После освобождения Запорожья Аня пошла учиться на фельдшера – там давали хлеб. Девочка ещё долго не могла наесться. Получая стипендию, вместе с подружками покупала вскладчину хлеб у пленных немцев.
А после выпуска девятнадцатилетнюю Аню направили в Сибирь. Она стала фельдшером в Сиблаге. С участка на участок ходила пешком – это десятки километров в течение одного дня.
«На зоне находились шесть тысяч осуждённых, здесь служили солдаты-срочники, а в посёлке жили ещё триста человек, и я лечила их всех, – вспоминала Анна Фёдоровна Конюшенко, – Как-то одна наркоманка требовала с меня теофедрин. Подошла вразвалочку, ощерилась: «Тебя щас резать или потом?» Я ей отвечаю: «Режь сейчас». Думала, смерть моя пришла, но та женщина меня отпустила».
Поселенцы на своего фельдшера не только нападали, но и приходили в ФАП выплакаться. А она старалась в каждом человеке разглядеть добро, выслушать его и пожалеть. По признанию Анны Фёдоровны, за день у неё столько отрицательной энергетики накапливалось, что готова была надломиться. Тогда она брала удочку и шла на Кию рыбачить.
Её трудовой стаж не прерывался с 1947 года. Сколько она родов за эти годы приняла! А три года назад ФАПы были упразднены. Только фельдшер не покинула свой «боевой пост», а стала уполномоченным домового хозяйства.
До недавнего времени она ежедневно ходила по здешним дворам. Кому-то давление померит, с кем-то поговорит, что-то посоветует, а в случае необходимости – вызовет скорую помощь. За свою работу 91-летняя Анна Фёдоровна Конюшенко получала тысячу в месяц.
Ещё один удивительный человек – сержант Великой Отечественной Василий Петрович Савченко – вроде бы и не совершил на фронте никаких подвигов… Он «просто» прошёл пешком через войну – в буквальном смысле!
И когда я думаю о нём – уже умершем, – словно вижу его искрящиеся смешинками глаза, снова слышу его голос…
«Родился я в советской Белоруссии в селе Бороньки. Потом родители перебрались в станицу Старолеушковскую Краснодарского края. Там тоже работали в колхозе. Было у меня три сестры. Когда началась война, я уже учился в девятом классе. Немец быстро наступал, взял Дон, и нас, всех мальчишек, отправили рыть траншеи. Мама плакала. Я ведь с детства болел очень. Всё время с ангиной. Как же такой слабенький сыночек – и вдруг в холодных мокрых траншеях? Боялась за меня, что не выдержу…»

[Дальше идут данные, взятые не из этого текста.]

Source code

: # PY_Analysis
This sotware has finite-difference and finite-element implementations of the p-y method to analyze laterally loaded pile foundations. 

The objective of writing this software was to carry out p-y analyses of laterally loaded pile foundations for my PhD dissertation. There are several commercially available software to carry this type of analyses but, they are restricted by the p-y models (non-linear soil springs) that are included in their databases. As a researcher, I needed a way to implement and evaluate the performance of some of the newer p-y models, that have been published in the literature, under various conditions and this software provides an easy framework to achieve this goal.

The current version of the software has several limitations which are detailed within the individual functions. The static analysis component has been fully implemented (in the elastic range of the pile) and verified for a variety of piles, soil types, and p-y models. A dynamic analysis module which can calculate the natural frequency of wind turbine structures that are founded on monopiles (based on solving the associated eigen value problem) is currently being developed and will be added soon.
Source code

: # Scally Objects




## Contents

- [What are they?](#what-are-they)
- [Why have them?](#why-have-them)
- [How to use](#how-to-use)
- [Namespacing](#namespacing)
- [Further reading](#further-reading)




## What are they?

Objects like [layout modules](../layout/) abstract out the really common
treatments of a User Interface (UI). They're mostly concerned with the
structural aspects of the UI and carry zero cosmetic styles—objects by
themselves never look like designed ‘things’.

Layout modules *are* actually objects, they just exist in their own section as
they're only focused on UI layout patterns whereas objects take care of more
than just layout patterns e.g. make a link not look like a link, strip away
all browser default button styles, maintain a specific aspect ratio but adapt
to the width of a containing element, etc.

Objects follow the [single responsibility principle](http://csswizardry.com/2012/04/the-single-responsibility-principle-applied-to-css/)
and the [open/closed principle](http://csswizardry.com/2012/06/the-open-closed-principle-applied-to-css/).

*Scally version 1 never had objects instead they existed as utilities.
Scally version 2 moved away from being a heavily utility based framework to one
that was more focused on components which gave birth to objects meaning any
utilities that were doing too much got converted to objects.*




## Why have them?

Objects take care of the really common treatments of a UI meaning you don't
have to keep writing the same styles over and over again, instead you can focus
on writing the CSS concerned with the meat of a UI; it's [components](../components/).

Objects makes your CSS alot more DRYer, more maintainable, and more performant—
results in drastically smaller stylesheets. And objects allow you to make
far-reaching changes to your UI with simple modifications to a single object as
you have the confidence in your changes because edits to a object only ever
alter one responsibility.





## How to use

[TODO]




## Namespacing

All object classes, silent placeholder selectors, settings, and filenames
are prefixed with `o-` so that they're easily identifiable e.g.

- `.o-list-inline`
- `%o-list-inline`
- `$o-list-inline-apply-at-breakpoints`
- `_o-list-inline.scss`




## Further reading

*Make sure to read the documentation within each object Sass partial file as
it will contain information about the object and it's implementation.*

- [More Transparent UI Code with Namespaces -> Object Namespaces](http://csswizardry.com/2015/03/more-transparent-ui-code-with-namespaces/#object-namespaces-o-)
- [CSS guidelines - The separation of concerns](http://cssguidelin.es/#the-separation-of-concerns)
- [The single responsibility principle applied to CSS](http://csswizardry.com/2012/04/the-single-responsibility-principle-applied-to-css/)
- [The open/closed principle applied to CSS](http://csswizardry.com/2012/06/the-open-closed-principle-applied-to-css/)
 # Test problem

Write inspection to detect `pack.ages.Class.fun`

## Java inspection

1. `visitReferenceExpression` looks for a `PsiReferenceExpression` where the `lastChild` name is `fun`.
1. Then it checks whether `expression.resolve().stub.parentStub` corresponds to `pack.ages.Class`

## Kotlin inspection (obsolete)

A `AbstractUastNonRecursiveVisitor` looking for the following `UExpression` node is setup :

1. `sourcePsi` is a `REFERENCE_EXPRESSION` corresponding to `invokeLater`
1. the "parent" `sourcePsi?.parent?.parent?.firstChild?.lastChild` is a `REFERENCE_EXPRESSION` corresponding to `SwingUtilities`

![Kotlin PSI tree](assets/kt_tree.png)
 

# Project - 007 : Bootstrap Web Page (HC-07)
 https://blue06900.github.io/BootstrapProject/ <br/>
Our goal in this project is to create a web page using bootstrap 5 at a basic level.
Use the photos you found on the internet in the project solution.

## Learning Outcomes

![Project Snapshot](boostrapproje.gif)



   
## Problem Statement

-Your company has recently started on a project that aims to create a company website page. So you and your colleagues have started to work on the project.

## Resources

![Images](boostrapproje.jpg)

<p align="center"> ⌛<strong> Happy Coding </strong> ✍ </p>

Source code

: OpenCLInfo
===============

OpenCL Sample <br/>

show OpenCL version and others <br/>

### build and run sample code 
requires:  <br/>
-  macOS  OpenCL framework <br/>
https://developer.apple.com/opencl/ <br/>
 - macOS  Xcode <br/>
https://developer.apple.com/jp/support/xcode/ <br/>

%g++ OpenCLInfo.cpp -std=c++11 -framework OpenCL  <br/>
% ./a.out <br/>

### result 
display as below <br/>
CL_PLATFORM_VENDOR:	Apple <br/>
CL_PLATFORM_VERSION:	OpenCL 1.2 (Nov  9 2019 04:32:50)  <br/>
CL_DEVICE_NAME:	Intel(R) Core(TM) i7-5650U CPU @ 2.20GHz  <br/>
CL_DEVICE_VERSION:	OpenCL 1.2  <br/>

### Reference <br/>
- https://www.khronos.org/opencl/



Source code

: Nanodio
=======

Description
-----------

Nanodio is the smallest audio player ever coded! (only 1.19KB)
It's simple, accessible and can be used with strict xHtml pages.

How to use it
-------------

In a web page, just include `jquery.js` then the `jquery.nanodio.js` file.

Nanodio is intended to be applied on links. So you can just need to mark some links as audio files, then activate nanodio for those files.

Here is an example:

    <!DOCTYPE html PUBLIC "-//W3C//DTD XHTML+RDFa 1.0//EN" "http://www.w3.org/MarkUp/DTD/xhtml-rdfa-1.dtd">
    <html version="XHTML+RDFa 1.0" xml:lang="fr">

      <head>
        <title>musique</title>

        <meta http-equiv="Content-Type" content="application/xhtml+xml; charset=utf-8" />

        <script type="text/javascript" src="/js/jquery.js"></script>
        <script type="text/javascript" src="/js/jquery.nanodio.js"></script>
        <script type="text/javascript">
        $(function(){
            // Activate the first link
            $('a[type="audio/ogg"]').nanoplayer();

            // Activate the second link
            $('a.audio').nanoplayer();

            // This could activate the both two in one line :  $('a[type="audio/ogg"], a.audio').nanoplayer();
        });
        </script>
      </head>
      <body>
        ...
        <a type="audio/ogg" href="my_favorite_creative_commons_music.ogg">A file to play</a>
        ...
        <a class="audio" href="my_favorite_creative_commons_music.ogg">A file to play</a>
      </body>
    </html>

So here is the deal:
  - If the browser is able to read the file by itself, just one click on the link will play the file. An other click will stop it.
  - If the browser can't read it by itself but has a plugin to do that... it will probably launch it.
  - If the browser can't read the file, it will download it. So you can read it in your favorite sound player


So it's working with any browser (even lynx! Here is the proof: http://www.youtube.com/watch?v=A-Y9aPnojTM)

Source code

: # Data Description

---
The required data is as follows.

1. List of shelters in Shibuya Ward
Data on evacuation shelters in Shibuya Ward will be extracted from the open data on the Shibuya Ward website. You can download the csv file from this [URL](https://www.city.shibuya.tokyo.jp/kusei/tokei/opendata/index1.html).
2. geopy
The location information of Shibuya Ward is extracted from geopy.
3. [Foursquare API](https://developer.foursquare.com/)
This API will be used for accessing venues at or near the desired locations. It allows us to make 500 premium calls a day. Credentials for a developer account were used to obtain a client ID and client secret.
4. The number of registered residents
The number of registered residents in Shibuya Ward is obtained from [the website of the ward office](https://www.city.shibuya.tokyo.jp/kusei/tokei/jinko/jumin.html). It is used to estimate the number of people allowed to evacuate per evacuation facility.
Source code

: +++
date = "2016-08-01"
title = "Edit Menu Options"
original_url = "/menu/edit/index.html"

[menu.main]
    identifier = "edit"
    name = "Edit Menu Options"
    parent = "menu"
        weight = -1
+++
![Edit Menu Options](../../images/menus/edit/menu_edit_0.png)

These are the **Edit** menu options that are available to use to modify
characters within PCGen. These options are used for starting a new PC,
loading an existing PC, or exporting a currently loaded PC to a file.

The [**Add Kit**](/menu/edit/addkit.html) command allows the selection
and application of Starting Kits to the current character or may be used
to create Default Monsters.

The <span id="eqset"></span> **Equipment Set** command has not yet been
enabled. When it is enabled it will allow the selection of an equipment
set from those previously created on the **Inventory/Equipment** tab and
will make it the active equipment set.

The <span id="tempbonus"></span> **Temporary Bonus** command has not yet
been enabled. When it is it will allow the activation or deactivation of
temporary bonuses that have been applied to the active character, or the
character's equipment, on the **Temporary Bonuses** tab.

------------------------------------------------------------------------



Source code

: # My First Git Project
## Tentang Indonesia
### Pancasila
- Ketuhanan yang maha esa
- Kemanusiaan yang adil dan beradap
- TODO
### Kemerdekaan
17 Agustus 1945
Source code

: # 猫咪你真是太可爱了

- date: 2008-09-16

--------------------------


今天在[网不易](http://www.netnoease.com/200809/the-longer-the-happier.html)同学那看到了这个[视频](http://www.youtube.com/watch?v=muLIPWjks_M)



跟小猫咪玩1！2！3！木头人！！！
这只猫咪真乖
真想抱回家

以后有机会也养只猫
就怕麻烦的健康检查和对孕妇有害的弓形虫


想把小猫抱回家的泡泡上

Вася копал противотанковые рвы, пока ему не исполнилось восемнадцать. Потом мальчишку направили в стрелковую дивизию, оборонявшую Крым. Там он, оглушённый, попал в плен. Чуть не умер от тифа. Пережил концлагеря Польши, Германии: нечеловеческий голод, рабский труд. Бежал. Попал к нашим. И опять шёл пешком: из Берлина на родину!
Вот только домой его не пустили, а отправили в Кузбасс. Так и не привелось ему исполнить свою детскую мечту стать художником. Вместо кисточек парень взял в руки отбойный молоток. Его уважали, премировали, награждали. Вырастил с любимой женой дочку-радость Надежду. Родилась внучка Ира – отзывчивая, добрая девочка.
И до самого последнего дня сержант войны Василий Петрович Савченко помнил в мельчайших подробностях, как копал траншеи, воевал, умирал… Но не жалел себя, а всё время над собой подсмеивался!
Он с улыбкой рассказывал о вещах, которые страшно даже представить. Старенький. Больной. Глухой после взрыва на берегу Керченского залива. За несколько лет до смерти его парализовало.
Но он снова выкарабкался, как выкарабкивался из объятий смерти множество раз на той войне. Ходил, хотя и с палочкой. По утрам делал зарядку.
Ничто не смогло его сломить. Народ таких вот Савченко, Мысякиных, Конюшенко действительно невозможно было победить.
Только с каждым годом всё меньше тех, кто знает правду о войне. Страшную. Горькую. Выворачивающую наизнанку. И я тороплюсь!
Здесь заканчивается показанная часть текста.